Inferring evolution in bacteria using Markov chains and genomic signatures

This thesis concerns the development of methods and models in evolutionary molecular biology. The techniques are also applicable to other similar biological problems. The first contribution is a novel classifier using fixed and variable length Markov chains that can discriminate between bacterial DNA of different species. The classifier assumes that the composition of oligomers, DNA words, is species-specific and represents global features of the species, a so called genomic signature. The direct applications of such a classifier are: identification of horizontal gene transfer and binning of metagenomic data. The former has been the primary focus as it is one of the central processes in the evolution of bacteria. We suggest a new method for locking the number of parameters in a variable length Markov model and propose a method for rejecting false candidates of horizontal gene transfer events.
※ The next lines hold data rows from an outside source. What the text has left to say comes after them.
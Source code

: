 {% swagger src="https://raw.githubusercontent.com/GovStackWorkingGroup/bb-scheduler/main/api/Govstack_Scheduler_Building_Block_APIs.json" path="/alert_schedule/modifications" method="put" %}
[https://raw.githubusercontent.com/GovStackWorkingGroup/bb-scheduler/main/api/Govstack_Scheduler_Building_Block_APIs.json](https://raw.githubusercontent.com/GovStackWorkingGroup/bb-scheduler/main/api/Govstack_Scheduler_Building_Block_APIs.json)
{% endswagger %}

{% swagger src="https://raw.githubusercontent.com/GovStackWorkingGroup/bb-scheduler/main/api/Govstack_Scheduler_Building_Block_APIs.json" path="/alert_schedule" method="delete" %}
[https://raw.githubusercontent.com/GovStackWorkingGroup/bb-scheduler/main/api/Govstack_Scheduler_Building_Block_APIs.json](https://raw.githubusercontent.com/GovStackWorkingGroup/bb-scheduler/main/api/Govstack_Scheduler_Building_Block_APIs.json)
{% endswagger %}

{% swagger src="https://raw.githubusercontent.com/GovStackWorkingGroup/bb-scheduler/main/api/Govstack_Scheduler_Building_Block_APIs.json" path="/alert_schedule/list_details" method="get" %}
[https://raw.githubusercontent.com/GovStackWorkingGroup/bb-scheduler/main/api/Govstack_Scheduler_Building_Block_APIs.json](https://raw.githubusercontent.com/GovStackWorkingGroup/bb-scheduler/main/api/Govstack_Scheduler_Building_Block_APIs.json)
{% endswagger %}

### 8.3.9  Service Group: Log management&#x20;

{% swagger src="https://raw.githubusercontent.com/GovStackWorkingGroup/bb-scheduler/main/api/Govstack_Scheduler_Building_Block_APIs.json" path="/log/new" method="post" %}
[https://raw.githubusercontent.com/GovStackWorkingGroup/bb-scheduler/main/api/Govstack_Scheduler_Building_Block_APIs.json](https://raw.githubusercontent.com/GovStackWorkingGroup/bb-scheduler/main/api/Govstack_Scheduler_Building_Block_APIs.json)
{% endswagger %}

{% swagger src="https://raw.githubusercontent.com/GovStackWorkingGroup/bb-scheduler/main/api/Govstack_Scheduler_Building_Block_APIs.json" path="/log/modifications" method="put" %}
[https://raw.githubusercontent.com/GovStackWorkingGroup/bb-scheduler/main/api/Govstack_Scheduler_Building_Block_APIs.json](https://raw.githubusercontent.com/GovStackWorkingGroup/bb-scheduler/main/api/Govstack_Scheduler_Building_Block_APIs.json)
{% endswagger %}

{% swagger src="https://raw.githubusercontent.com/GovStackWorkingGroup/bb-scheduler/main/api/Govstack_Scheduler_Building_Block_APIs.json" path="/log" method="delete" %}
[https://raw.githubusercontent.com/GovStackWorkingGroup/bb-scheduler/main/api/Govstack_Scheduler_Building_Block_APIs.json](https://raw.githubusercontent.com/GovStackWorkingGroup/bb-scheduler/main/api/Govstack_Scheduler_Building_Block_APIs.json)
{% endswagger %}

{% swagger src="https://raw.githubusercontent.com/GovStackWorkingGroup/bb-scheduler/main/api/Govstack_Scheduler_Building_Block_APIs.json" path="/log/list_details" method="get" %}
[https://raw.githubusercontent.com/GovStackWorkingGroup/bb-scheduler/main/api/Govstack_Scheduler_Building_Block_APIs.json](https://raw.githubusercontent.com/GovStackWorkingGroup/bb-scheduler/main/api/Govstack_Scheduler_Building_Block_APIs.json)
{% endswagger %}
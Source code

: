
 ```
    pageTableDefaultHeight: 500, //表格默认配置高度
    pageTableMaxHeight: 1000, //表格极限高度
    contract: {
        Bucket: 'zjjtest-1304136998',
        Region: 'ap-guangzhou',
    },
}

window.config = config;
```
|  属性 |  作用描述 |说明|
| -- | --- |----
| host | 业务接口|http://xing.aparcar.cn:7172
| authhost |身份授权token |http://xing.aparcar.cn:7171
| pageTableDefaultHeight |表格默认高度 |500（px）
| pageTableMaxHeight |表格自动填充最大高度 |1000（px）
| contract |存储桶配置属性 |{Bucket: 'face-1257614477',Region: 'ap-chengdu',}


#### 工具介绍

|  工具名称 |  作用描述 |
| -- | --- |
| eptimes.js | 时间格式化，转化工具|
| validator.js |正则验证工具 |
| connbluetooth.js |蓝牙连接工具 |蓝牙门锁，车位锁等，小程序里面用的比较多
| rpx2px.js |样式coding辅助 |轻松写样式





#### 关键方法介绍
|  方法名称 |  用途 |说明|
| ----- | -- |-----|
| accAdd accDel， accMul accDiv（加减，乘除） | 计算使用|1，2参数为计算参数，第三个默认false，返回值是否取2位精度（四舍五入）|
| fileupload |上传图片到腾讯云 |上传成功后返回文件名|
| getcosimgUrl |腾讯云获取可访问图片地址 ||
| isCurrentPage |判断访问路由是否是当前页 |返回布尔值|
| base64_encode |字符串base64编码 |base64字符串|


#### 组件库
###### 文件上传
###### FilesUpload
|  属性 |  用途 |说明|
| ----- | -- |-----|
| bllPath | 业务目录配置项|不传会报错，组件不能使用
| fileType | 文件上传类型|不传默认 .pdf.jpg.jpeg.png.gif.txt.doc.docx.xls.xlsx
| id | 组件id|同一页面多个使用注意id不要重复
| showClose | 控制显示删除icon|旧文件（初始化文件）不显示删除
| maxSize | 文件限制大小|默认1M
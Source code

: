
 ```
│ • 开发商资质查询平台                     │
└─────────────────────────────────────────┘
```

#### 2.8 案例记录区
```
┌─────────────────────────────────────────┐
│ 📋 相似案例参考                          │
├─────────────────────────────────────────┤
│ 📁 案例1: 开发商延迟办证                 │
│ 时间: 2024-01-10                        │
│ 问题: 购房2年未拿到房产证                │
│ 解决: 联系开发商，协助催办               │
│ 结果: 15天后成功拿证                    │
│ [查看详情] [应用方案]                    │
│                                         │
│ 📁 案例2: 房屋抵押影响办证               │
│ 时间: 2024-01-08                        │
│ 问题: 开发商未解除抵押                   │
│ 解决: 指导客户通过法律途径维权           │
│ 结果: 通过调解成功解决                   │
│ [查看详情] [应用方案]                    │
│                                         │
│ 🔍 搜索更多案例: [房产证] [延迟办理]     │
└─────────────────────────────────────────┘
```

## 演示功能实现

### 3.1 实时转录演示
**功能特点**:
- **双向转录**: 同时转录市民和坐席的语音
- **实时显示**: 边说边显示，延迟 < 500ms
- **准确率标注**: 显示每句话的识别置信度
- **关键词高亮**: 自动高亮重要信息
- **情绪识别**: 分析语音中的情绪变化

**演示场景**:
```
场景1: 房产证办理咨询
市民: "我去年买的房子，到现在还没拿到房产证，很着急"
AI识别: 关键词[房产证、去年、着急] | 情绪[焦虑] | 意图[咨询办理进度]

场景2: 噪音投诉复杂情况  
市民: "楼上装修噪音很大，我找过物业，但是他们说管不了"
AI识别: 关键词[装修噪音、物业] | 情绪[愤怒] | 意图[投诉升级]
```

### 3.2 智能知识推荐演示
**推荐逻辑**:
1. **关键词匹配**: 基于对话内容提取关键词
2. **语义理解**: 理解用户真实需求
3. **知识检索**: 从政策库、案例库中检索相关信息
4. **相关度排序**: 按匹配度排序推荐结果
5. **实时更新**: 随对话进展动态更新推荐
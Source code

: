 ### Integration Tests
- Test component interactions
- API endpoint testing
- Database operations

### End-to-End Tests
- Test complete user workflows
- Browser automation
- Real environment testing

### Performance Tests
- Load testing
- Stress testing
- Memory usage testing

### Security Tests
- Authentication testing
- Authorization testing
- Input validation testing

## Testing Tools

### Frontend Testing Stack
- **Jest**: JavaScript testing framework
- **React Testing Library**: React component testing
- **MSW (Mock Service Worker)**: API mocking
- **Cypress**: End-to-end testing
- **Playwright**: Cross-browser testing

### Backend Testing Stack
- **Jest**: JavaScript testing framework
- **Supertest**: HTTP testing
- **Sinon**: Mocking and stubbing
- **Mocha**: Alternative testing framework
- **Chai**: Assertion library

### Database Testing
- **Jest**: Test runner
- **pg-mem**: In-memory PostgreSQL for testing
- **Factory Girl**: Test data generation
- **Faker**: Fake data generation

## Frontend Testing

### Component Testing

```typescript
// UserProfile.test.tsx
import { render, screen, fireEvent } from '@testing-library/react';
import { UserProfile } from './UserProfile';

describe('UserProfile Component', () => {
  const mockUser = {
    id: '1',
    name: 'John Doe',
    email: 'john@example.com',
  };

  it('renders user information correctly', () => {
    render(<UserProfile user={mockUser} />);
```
The second contribution is a novel estimator for finding the prediction suffix tree of a variable length Markov chain. This new estimator is highly efficient in finding the correct state-space and we show that it compares favorably to a popular estimator in terms of the predictive likelihood. The third contribution is to the analysis of gene order rearrangements in bacteria. We recapitulate previous results on expected distances and derive new ones for cases that have recently gained support in the literature, such as symmetrical and short reversals. We also describe new categories of gene order patterns and show how these can be explained with models using short, symmetric and uniformly distributed transpositions and reversals. The forth contribution is a part of the Greengenes project which is a chimera free database of 16S rDNA sequences.